Energy secretary Ed Davey has insisted that Britain’s lights will stay on in the unlikely event of a World Cup victory for England, even in the face of what would be the biggest ever surge in domestic electricity demand.
TV events such as the World Cup often cause surges in energy demand as the nation tunes in, and also when millions of kettles are boiled across the country during ad breaks and half-times.
According to the National Grid, if England were to make it to the final in Brazil on July 13, the result could be the biggest domestic surge ever seen, outstripping royal weddings and the previous record – set after England’s penalty defeat to Germany in 1990.

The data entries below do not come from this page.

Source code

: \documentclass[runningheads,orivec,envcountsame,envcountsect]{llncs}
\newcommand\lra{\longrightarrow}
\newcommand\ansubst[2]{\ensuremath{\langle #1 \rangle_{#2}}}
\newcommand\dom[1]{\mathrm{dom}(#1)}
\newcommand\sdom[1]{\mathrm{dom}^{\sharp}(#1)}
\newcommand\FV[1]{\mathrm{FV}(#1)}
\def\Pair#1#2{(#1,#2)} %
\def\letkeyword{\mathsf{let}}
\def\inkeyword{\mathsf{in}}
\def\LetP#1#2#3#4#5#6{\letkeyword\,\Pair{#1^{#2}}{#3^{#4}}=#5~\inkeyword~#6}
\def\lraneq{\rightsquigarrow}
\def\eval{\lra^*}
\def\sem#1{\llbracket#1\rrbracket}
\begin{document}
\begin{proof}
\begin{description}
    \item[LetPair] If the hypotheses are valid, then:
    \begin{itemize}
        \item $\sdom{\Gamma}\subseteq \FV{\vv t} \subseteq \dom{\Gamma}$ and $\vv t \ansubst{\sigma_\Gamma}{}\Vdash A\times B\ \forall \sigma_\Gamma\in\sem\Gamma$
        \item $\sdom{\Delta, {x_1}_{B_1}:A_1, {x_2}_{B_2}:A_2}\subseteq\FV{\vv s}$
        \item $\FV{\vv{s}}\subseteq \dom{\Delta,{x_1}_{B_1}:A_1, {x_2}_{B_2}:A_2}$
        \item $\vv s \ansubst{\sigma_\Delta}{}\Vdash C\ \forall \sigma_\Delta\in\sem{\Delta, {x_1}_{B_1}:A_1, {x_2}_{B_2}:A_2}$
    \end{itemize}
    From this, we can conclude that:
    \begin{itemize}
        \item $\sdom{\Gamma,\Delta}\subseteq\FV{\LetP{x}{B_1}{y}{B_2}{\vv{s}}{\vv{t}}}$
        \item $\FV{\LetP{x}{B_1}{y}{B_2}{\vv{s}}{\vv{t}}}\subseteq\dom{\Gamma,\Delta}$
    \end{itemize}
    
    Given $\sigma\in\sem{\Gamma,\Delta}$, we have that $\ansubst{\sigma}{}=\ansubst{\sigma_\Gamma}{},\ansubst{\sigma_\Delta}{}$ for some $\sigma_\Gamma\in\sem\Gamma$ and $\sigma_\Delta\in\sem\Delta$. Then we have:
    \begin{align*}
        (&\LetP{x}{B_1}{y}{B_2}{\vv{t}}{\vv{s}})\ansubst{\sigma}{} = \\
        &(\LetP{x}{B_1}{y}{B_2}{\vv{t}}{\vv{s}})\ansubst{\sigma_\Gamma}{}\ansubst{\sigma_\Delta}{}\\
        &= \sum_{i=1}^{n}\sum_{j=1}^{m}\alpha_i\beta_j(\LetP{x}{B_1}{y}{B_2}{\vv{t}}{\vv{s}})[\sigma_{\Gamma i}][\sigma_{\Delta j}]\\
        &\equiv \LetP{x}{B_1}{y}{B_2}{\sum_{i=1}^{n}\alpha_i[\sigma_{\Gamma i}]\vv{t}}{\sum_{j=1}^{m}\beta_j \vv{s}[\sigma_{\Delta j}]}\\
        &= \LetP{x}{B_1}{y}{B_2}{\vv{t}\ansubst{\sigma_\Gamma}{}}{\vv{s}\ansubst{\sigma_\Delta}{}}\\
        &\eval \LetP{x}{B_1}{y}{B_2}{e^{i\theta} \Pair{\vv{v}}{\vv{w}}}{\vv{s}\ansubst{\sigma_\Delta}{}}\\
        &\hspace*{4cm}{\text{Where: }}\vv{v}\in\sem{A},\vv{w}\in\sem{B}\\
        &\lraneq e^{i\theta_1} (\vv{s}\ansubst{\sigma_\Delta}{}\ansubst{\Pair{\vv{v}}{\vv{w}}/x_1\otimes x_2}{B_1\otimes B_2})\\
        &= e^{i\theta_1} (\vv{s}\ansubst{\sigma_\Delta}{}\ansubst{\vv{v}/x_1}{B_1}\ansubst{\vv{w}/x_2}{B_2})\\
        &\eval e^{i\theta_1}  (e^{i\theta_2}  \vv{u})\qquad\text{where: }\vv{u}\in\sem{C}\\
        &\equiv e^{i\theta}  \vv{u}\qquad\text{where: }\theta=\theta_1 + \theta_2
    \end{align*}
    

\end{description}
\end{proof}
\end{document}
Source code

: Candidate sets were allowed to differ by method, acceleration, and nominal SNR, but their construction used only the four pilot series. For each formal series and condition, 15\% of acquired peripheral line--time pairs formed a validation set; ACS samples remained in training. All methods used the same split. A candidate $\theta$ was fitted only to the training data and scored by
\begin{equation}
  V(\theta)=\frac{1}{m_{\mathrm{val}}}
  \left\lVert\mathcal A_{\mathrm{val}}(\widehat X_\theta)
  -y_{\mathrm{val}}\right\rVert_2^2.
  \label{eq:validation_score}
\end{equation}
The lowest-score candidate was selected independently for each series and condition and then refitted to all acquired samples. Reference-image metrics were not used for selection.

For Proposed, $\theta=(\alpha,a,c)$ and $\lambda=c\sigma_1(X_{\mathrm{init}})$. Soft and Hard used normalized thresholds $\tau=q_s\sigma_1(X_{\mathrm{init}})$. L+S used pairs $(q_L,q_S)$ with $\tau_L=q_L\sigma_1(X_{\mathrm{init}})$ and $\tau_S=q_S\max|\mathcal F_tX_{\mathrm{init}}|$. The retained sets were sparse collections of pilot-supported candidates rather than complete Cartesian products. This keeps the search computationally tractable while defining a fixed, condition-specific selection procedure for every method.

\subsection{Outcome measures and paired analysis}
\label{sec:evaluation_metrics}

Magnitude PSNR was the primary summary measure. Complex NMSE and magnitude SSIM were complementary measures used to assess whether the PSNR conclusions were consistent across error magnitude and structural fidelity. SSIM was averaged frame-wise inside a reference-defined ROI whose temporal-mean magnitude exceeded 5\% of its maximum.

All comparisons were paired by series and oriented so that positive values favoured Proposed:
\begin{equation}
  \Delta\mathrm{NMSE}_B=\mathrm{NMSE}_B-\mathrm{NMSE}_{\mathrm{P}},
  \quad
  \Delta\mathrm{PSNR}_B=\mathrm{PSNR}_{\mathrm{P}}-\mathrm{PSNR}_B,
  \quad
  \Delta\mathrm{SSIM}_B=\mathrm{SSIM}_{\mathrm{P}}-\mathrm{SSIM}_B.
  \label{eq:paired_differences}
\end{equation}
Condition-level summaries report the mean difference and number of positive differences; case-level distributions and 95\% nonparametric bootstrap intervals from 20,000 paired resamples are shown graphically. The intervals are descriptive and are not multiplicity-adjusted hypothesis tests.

Speaking at the Economist’s UK Energy 2014 conference on Tuesday, Davey said, “If England were to reach the World Cup final – listen, just stay with me for a minute – if that were to happen, Grid’s data suggests it’s possible we could see the highest domestic electricity demand surge ever.
“Now you’ve got the picture: can you imagine what would happen if, at a crunch moment, perhaps with the match about to go to extra time or penalties, there was a mass blackout?”
Davey said that the National Grid had assured him that the UK has sufficient capacity to cope with even a record-breaking surge, “through the group stages and beyond”.
He added, “So if [England captain] Stevie Gerrard lifts the World Cup, Britain’s lights – and televisions – will stay on.”